<cuda/std/bit>

CUDA Performance Considerations

Given an unsigned integer with N bits and N <= 32, the <bit> functions translate into the following SASS instructions. For some functions, the results is decorated with a compile-time assumption to restrict its range and allowing further optimizations.

  • bit_width() translates into a single FLO SASS instruction. The result is assumed to be in the range [0, N].

  • bit_ceil() translates into ADD, FLO, SHL, IMINMAX SASS instructions. The result is assumed to be greater than or equal to the input.

  • bit_floor() translates into FLO, SHL SASS instructions. The result is assumed to be less than or equal to the input.
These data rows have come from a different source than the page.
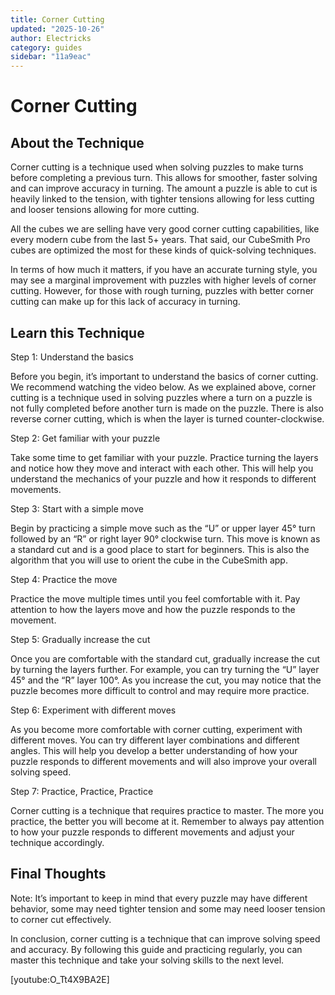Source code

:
 ```yaml
---
title: Corner Cutting
updated: "2025-10-26"
author: Electricks
category: guides
sidebar: "11a9eac"
---
```


# Corner Cutting

## About the Technique

Corner cutting is a technique used when solving puzzles to make turns before completing a previous turn. This allows for smoother, faster solving and can improve accuracy in turning. The amount a puzzle is able to cut is heavily linked to the tension, with tighter tensions allowing for less cutting and looser tensions allowing for more cutting.

All the cubes we are selling have very good corner cutting capabilities, like every modern cube from the last 5+ years. That said, our CubeSmith Pro cubes are optimized the most for these kinds of quick-solving techniques.

In terms of how much it matters, if you have an accurate turning style, you may see a marginal improvement with puzzles with higher levels of corner cutting. However, for those with rough turning, puzzles with better corner cutting can make up for this lack of accuracy in turning.

## Learn this Technique

Step 1: Understand the basics

Before you begin, it’s important to understand the basics of corner cutting. We recommend watching the video below. As we explained above, corner cutting is a technique used in solving puzzles where a turn on a puzzle is not fully completed before another turn is made on the puzzle. There is also reverse corner cutting, which is when the layer is turned counter-clockwise.

Step 2: Get familiar with your puzzle

Take some time to get familiar with your puzzle. Practice turning the layers and notice how they move and interact with each other. This will help you understand the mechanics of your puzzle and how it responds to different movements.

Step 3: Start with a simple move

Begin by practicing a simple move such as the “U” or upper layer 45° turn followed by an “R” or right layer 90° clockwise turn. This move is known as a standard cut and is a good place to start for beginners. This is also the algorithm that you will use to orient the cube in the CubeSmith app.

Step 4: Practice the move

Practice the move multiple times until you feel comfortable with it. Pay attention to how the layers move and how the puzzle responds to the movement.

Step 5: Gradually increase the cut

Once you are comfortable with the standard cut, gradually increase the cut by turning the layers further. For example, you can try turning the “U” layer 45° and the “R” layer 100°. As you increase the cut, you may notice that the puzzle becomes more difficult to control and may require more practice.

Step 6: Experiment with different moves

As you become more comfortable with corner cutting, experiment with different moves. You can try different layer combinations and different angles. This will help you develop a better understanding of how your puzzle responds to different movements and will also improve your overall solving speed.

Step 7: Practice, Practice, Practice

Corner cutting is a technique that requires practice to master. The more you practice, the better you will become at it. Remember to always pay attention to how your puzzle responds to different movements and adjust your technique accordingly.

## Final Thoughts

Note: It’s important to keep in mind that every puzzle may have different behavior, some may need tighter tension and some may need looser tension to corner cut effectively.

In conclusion, corner cutting is a technique that can improve solving speed and accuracy. By following this guide and practicing regularly, you can master this technique and take your solving skills to the next level.

[youtube:O_Tt4X9BA2E]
  • byteswap() translates into a single PRMT SASS instruction.

  • popcount() translates into a single POPC SASS instruction. The result is assumed to be in the range [0, N].
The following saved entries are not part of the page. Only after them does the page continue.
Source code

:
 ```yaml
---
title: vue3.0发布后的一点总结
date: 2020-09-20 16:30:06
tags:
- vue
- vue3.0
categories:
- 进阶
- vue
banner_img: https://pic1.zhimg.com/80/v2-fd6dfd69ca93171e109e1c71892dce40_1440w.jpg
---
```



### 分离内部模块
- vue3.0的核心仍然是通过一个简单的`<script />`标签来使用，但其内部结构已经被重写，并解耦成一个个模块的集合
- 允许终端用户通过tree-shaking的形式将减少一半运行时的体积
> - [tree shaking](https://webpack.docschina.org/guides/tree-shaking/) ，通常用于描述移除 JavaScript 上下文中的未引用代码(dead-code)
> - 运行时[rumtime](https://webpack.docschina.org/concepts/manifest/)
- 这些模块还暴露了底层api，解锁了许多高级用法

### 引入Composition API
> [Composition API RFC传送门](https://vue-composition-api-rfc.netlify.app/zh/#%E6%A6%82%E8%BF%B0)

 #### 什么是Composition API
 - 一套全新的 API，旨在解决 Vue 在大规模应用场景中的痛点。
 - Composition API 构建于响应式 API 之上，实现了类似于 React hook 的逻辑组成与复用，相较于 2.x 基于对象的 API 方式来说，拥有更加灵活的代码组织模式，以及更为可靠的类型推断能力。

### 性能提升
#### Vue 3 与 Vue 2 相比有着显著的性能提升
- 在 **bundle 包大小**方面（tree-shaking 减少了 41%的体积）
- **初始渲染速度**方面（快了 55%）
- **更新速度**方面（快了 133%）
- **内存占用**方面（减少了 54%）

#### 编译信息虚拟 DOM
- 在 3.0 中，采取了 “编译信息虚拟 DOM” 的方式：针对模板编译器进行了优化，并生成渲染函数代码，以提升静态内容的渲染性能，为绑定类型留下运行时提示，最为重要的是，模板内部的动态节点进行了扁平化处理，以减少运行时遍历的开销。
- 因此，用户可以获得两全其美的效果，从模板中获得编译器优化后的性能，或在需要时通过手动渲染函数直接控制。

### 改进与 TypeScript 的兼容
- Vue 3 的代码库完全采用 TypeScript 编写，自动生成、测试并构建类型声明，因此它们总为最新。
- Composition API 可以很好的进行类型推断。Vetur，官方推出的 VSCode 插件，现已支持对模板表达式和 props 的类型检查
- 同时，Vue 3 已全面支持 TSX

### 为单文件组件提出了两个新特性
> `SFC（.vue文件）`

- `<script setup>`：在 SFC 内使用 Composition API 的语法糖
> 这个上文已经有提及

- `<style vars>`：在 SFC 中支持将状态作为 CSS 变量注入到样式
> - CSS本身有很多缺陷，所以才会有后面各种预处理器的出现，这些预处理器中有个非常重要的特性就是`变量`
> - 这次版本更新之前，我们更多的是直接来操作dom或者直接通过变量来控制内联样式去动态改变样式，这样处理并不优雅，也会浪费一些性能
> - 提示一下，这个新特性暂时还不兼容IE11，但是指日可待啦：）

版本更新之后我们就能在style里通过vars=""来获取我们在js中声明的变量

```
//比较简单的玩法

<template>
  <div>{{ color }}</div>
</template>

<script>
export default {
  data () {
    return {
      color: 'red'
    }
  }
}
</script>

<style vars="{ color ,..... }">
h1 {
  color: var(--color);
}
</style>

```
  • has_single_bit() translates into POPC + ISETP SASS instructions.

  • rotl()/rotr() translate into a single SHF (funned shift) SASS instruction.
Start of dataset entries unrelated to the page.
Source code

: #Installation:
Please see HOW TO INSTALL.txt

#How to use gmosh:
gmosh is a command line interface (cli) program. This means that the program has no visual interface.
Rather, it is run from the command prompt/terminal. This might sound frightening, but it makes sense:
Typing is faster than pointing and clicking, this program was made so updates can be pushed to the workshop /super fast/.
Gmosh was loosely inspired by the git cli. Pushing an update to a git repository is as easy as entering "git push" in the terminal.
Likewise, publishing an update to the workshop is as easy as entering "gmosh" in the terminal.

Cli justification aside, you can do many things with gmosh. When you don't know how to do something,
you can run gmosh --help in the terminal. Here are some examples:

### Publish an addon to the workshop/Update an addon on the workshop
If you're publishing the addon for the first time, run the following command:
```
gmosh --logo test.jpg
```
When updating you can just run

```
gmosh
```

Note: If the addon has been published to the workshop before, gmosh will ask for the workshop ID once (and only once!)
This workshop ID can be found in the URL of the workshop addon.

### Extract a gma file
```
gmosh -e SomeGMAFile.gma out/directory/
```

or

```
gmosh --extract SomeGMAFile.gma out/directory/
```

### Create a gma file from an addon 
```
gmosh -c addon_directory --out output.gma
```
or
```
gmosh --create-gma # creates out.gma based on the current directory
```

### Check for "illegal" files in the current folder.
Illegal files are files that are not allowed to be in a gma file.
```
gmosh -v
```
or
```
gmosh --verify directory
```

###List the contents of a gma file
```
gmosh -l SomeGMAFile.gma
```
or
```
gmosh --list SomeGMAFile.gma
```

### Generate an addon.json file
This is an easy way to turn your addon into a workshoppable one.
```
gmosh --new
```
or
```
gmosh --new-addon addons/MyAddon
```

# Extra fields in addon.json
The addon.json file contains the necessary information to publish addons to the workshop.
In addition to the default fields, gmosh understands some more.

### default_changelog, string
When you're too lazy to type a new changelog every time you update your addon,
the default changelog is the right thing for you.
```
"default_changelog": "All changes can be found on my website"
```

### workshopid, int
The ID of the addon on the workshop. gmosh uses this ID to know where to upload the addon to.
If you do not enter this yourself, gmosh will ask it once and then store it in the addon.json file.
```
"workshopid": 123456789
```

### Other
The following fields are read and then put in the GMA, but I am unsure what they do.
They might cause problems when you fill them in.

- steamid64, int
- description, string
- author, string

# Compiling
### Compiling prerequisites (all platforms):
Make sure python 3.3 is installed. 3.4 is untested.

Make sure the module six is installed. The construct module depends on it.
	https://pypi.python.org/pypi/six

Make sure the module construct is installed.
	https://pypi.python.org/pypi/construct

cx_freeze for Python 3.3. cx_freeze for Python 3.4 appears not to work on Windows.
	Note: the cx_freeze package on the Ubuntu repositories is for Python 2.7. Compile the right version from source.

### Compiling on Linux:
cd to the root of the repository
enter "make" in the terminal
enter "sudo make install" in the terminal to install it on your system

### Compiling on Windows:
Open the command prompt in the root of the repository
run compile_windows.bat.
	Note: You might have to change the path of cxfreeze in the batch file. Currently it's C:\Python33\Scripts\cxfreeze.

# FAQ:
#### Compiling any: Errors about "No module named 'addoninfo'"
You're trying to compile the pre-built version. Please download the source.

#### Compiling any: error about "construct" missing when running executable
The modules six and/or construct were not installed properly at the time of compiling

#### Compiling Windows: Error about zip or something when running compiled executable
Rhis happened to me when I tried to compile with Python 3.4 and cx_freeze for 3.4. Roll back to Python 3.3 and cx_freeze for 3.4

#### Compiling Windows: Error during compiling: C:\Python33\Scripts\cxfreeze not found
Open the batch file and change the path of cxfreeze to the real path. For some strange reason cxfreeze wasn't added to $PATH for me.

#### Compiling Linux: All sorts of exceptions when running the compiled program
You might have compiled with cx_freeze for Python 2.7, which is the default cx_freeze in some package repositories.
  • countl_zero() translates into FLO, IMINMAX SASS instructions. The result is assumed to be in the range [0, N].

  • countl_one() translates into LOP3, FLO, IMINMAX SASS instructions. The result is assumed to be in the range [0, N].

  • countr_zero() translates into BREV, FLO, IMINMAX SASS instructions. The result is assumed to be in the range [0, N].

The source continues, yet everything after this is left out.